Sometimes when we had mixed classes, it was very difficult indeed, as all lectures had to be repeated in Portuguese, and the ordinary daily morning talks on the care and cleaning of the rifle, the stalking telescope, or on the work of snipers in attack and defence, which usually took from thirty to forty minutes, used to tail out, as each sentence was translated, into a matter of an hour and a half and even two hours.

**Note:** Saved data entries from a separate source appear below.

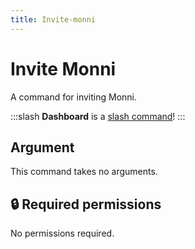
 ```yaml
---
title: Invite-monni
---
```

# Invite Monni

A command for inviting Monni.

:::slash
**Dashboard** is a [slash command](/commands/info/slash/)!
:::

## Argument

This command takes no arguments.

## 🔒 Required permissions

No permissions required.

But I think that, on the whole, the Portuguese troops really enjoyed their time at the school, and I remember our taking the field at Association football with a good sprinkling of them in our team.

CHAPTER XI
THE MODERN SCOUT

In all previous wars, the scouts and patrols have had their own special place. In this, the greatest of all wars, although there was much scouting done—far more than in any previous war—yet in many respects it was of so different a nature that a new era in these practices may fairly be said to have set in.

In former wars, the individual scout had far more chance. In the Boer War, for instance, Major F.R. Burnham, D.S.O., an American who held a commission in the British Army, made a wonderful name for himself, as did Dan Theron on the Boer side.

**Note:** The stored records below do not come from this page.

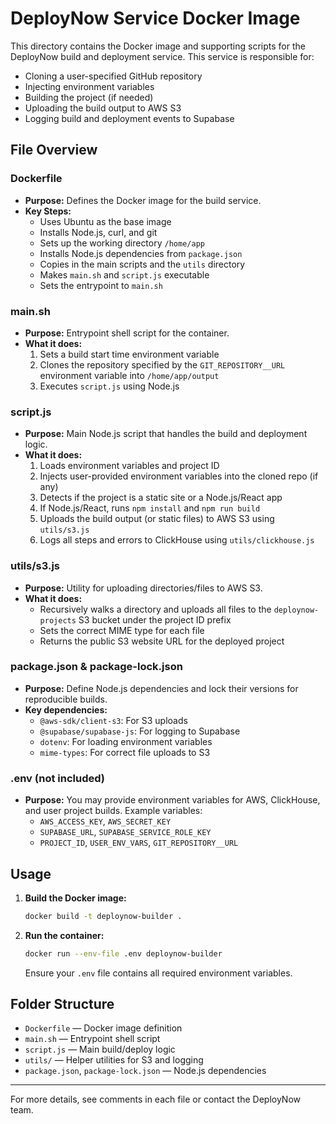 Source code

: # DeployNow Service Docker Image

This directory contains the Docker image and supporting scripts for the DeployNow build and deployment service. This service is responsible for:
- Cloning a user-specified GitHub repository
- Injecting environment variables
- Building the project (if needed)
- Uploading the build output to AWS S3
- Logging build and deployment events to Supabase

## File Overview

### Dockerfile
- **Purpose:** Defines the Docker image for the build service.
- **Key Steps:**
  - Uses Ubuntu as the base image
  - Installs Node.js, curl, and git
  - Sets up the working directory `/home/app`
  - Installs Node.js dependencies from `package.json`
  - Copies in the main scripts and the `utils` directory
  - Makes `main.sh` and `script.js` executable
  - Sets the entrypoint to `main.sh`

### main.sh
- **Purpose:** Entrypoint shell script for the container.
- **What it does:**
  1. Sets a build start time environment variable
  2. Clones the repository specified by the `GIT_REPOSITORY__URL` environment variable into `/home/app/output`
  3. Executes `script.js` using Node.js

### script.js
- **Purpose:** Main Node.js script that handles the build and deployment logic.
- **What it does:**
  1. Loads environment variables and project ID
  2. Injects user-provided environment variables into the cloned repo (if any)
  3. Detects if the project is a static site or a Node.js/React app
  4. If Node.js/React, runs `npm install` and `npm run build`
  5. Uploads the build output (or static files) to AWS S3 using `utils/s3.js`
  6. Logs all steps and errors to ClickHouse using `utils/clickhouse.js`

### utils/s3.js
- **Purpose:** Utility for uploading directories/files to AWS S3.
- **What it does:**
  - Recursively walks a directory and uploads all files to the `deploynow-projects` S3 bucket under the project ID prefix
  - Sets the correct MIME type for each file
  - Returns the public S3 website URL for the deployed project



### package.json & package-lock.json
- **Purpose:** Define Node.js dependencies and lock their versions for reproducible builds.
- **Key dependencies:**
  - `@aws-sdk/client-s3`: For S3 uploads
  - `@supabase/supabase-js`: For logging to Supabase
  - `dotenv`: For loading environment variables
  - `mime-types`: For correct file uploads to S3

### .env (not included)
- **Purpose:** You may provide environment variables for AWS, ClickHouse, and user project builds. Example variables:
  - `AWS_ACCESS_KEY`, `AWS_SECRET_KEY`
  - `SUPABASE_URL`, `SUPABASE_SERVICE_ROLE_KEY`
  - `PROJECT_ID`, `USER_ENV_VARS`, `GIT_REPOSITORY__URL`

## Usage

1. **Build the Docker image:**
   ```sh
   docker build -t deploynow-builder .
   ```
2. **Run the container:**
   ```sh
   docker run --env-file .env deploynow-builder
   ```
   Ensure your `.env` file contains all required environment variables.

## Folder Structure

- `Dockerfile` — Docker image definition
- `main.sh` — Entrypoint shell script
- `script.js` — Main build/deploy logic
- `utils/` — Helper utilities for S3 and logging
- `package.json`, `package-lock.json` — Node.js dependencies

---

For more details, see comments in each file or contact the DeployNow team.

First and last, I suppose that Burnham was the greatest scout of our time. Physically a small man, he was amazingly well knit, and very strong, and his many feats of hardihood owed much to his compact and untiring build. His name will live on account of two feats—the first, his passing through the entire Matabele Army and shooting the M’limo, the witch doctor, who was responsible for the Matabele War; and the second, his dash through the Boer lines, when he blew up the railway on the far side of Pretoria.

The first article of Burnham’s faith was absolute physical fitness, and his idea of physical fitness was much more rigorous than that of most athletes. It was not with him a matter of merely keeping his muscles of speed and endurance in good fettle, but—what is a much harder thing—the keeping of all his senses at their highest pitch of efficiency. Thus, apart from his hearing and eyesight, which were very keen, I have never met anyone else, except one Indian, who possessed anything like his sense of smell. He could smell a small fire in the open at an extraordinary distance, and he told me that this power had often been of the greatest value to him.

But Burnham was essentially, as a scout, the product of what may be called a savage, or extra-European War, and in this war there was no one on either side who had anything like the same opportunities of hand-to-hand work. Whereas it would perhaps be too much to say that the day of Burnham has passed for ever, yet it is true enough that a new generation of scouts has arisen, whose work, or much of it, has been of a very different nature. In open or semi-open warfare a scout may still be ordered to go by day or night, and find out if this or that village is occupied by the enemy, but once trench warfare sets in, and the battle fronts of the opposing armies stretch from the sea to Switzerland, the work of the scout undergoes great changes. His theatre of action is No Man’s Land, which comprises all the area between the two armies which are drawn up one against the other.

The Corps Commander of the 11th Corps, Sir R. Haking, would never allow the use of the word “No Man’s Land.” “There is no such place opposite my Corps,” he would say. “All the land right up to the edge of the enemy’s parapet is our land, and we have got to have control of it.”

I believe I am right in stating that about seven out of every ten raids undertaken on the First Army Front in 1916 were the work of the 11th Corps, and they had long held the record in the number of prisoners taken in a single raid.